In short, the ECB will provide the bailout. Therefore, this will not be a bailout. “What we have is a proposal from the European Central Bank to trigger intervention in the secondary market with certain conditions. They have demanded that in order to intervene … they want certain conditionality.”
A bailout is when the ECB, the IMF, and the European Commission. A non-bailout is when only the ECB creates digital money to buy Spain’s IOUs.
The guy expected the audience to buy this. After all, the ECB plans to buy it: Outright Monetary Transactions.
Spain is the S in PIIGS. It wants fiscal union, because fiscal union will force German taxpayers to bail out PIIGS forever.

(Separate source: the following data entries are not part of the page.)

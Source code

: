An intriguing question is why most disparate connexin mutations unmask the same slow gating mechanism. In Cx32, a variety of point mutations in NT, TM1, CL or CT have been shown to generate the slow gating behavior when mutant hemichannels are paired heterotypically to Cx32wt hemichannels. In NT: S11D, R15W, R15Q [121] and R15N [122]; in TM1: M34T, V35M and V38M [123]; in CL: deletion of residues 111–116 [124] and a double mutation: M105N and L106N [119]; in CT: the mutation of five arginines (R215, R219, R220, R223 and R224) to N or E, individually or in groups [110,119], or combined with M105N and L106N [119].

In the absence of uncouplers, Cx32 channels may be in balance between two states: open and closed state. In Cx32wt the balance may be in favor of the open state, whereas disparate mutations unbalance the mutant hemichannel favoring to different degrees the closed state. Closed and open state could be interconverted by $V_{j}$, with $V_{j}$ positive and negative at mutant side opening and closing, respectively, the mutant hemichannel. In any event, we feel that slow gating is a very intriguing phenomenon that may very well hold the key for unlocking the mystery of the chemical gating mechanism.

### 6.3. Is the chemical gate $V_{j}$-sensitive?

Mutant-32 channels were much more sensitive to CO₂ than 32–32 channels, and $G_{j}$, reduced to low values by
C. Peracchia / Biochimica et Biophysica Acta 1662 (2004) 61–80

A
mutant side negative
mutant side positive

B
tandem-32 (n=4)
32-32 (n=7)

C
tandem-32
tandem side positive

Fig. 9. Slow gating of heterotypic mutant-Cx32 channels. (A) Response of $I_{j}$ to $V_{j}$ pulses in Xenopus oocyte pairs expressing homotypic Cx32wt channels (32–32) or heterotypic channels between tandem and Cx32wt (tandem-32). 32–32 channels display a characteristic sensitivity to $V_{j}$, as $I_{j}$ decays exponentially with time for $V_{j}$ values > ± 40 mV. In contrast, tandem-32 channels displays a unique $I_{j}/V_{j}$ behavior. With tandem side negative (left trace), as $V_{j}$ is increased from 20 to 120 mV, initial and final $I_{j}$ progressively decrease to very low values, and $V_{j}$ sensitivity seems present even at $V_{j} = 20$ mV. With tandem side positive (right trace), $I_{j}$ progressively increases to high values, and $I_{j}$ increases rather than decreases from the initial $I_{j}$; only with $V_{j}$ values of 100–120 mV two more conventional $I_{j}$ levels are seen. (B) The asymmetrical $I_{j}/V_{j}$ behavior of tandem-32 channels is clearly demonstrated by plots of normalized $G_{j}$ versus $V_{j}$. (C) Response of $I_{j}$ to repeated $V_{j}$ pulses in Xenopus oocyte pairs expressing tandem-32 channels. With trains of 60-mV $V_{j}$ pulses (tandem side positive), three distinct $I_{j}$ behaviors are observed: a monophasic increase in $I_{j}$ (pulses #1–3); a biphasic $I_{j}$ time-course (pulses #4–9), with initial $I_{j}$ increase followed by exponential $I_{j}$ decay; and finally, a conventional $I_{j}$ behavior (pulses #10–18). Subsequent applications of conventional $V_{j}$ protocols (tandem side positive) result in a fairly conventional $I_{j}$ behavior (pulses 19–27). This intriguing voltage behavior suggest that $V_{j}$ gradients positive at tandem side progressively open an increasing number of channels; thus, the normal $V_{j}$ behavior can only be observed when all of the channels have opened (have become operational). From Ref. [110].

“Spain is going to actively support a banking union for the euro zone, a fiscal union for the euro zone,” he said. “In order for Spain to recover, it’s extremely important to dispel and to eliminate all doubts about the future of the euro.”
It got worse. People in the audience held up a banner that said “Spain for Sale.” They were protesting “austerity,” which means government budget cuts. The welfare state is going belly-up, and the people on the receiving end resent this.
Spain has 25% unemployment.
Northern European banks are holders of Spain’s IOUs. They aren’t laughing.
Today, a two-day meeting of Europe’s finance ministers begins. On the agenda: Spain’s bailout. Nothing is expected to come out of this meeting. It is preliminary to a European Council meeting on October 18.
These meetings have gone on ever since April 2010, when the new Greek government admitted that the previous government had cooked the books in order to get loans. Nothing is ever resolved.